Después de que se marche el
noz
indio, Landsman se arrastra al camastro, se tapa la cabeza con la manta y, antes de que pueda hacer nada para evitarlo, sin que le dé tiempo siquiera de sentir nada y saber que lo está sintiendo, un sollozo se desgaja de algún nicho profundo y le llena la tráquea. Las lágrimas que le inundan los ojos son como sus temblores alcohólicos: no sirven para nada y él no parece capaz de vencerlos. Se aprieta la cara con la almohada y siente por primera vez cuán absolutamente solo lo dejó Naomi.

Para tranquilizarse, regresa a Mendel Shpilman en su cama de la habitación 208. Se imagina a sí mismo tumbado en la cama abatible de aquella celda de paredes empapeladas, repasando los movimientos de la segunda partida de Alekhine contra Capablanca en Buenos Aires en 1927, mientras el caballo convertía su sangre en una riada de azúcar y su cerebro en una lengua que lo lamía. Eso es. Al principio le había sentado bien el traje del Tzaddik Ha-Dor, pero de repente decidió que era una camisa de fuerza.
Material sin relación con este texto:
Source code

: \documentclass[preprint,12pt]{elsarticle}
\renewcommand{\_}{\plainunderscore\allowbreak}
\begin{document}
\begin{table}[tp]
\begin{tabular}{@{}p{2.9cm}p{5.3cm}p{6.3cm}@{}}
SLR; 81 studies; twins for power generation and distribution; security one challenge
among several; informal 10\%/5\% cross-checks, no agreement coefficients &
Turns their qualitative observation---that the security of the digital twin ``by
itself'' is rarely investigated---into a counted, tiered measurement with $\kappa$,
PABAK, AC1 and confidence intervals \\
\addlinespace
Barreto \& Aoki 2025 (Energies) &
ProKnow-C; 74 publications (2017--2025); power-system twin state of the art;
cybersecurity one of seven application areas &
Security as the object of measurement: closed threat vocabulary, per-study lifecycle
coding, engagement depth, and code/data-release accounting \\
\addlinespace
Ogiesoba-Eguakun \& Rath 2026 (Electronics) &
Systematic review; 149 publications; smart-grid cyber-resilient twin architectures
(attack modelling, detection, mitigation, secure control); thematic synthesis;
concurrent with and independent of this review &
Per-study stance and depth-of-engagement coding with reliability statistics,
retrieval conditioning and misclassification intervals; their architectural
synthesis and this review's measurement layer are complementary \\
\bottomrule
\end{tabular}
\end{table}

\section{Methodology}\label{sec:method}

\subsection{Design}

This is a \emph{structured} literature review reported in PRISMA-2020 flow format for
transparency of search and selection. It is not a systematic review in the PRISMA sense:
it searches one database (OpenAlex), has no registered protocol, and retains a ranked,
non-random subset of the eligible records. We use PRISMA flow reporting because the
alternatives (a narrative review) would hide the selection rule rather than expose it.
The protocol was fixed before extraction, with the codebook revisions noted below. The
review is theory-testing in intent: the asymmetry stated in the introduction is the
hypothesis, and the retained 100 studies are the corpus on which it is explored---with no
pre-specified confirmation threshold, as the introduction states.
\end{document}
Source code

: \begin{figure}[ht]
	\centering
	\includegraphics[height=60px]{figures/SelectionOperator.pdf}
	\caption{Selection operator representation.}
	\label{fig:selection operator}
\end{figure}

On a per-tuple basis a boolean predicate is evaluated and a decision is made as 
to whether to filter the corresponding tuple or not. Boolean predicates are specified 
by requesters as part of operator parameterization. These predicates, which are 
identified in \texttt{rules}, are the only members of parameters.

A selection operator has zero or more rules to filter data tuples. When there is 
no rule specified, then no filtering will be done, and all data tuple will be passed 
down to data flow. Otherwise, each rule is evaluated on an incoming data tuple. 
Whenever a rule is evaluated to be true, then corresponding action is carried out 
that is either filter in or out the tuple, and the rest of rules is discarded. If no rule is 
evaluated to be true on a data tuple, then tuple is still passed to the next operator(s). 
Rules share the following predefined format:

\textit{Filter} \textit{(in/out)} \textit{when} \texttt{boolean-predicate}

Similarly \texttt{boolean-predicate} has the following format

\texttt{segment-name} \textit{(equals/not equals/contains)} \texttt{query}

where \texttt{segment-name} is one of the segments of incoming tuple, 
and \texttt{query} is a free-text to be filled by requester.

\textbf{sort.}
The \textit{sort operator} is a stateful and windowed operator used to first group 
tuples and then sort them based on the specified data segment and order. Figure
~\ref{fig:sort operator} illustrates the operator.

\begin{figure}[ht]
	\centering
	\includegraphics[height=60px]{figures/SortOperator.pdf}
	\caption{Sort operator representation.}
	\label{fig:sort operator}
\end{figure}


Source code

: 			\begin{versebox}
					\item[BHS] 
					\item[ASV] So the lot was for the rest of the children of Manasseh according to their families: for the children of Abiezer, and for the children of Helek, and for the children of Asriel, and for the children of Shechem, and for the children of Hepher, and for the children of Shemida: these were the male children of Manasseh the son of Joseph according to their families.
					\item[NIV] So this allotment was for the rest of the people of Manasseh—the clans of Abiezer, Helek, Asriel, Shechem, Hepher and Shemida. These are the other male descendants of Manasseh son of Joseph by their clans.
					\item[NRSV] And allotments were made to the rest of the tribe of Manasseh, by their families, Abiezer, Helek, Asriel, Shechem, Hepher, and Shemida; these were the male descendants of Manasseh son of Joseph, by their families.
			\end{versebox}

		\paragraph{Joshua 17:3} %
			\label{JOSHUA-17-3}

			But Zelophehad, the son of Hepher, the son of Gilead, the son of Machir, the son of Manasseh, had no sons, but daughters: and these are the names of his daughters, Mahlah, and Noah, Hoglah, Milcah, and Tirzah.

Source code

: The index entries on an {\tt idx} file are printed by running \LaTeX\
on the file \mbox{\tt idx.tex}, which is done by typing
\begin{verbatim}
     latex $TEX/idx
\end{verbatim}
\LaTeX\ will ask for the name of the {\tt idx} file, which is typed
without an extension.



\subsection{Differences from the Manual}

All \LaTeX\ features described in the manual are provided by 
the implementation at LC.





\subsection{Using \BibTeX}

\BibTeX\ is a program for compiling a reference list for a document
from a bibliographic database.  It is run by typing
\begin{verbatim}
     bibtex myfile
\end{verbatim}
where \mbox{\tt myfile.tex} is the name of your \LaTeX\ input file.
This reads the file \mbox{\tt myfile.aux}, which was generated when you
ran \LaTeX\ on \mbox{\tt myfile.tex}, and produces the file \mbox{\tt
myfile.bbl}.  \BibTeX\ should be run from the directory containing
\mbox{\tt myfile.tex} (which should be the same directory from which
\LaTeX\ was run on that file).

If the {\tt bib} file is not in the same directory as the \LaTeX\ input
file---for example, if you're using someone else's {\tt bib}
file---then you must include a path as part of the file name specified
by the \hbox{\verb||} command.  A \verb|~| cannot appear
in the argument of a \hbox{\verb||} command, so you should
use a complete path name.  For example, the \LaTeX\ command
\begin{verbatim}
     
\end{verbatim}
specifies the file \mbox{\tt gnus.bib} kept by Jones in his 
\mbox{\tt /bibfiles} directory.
Muy bien. Después vinieron un montón de años desperdiciados. Jugando al ajedrez a cambio de dinero para drogas. Hoteles baratos. Esconderse de los destinos incompatibles que habían elegido para él sus genes y su Dios. Y luego un día unos hombres lo desentierran y le quitan el polvo y lo llevan al estrecho de Peril. Un sitio con un médico, unas instalaciones construidas gracias a la generosidad de los Barry y los Marvin y las Susie de la América judía, donde pueden limpiarlo y remendarlo. ¿Por qué? Porque lo necesitan. Porque tienen la intención de restaurarlo para darle un uso práctico. Y él quiere ir con ellos, con esos hombres. Y acepta hacerlo. Naomi nunca habría llevado en avioneta a Shpilman y a sus acompañantes si se hubiera olido alguna clase de coacción en el asunto. Así que Shpilman tiene algo que ganar en el trato: dinero, la promesa de que lo curen o de recuperar su gloria, la reconciliación con su familia, o una recompensa en drogas al final de todo. Pero cuando llega al estrecho de Peril para empezar su nueva vida, algo hace cambiar de opinión a Shpilman. Algo que descubre, que comprende o que ve. O tal vez simplemente le entra el canguelo. Y se vuelve en busca de ayuda a la mujer que ha hecho de única amiga en el mundo para tanta gente, por lo general para la más perdida. Naomi lo saca de allí con la avioneta, cambiando su plan de vuelo sobre la marcha, y consigue que lo lleve en coche a un motel barato la hija del vendedor de tartas. A modo de pago por la hybris de ella, esos judíos misteriosos hacen que se estrelle su avioneta. Luego salen a cazar a Mendel Shpilman, que se ha vuelto a esconder. A ocultarse de sus yos posibles. Allí tirado en su habitación del Zamenhof, boca abajo en la cama, demasiado colocado para pensar en Alekhine y en Capablanca y en la Defensa de la Reina India. Demasiado colocado para oír que llaman a la puerta.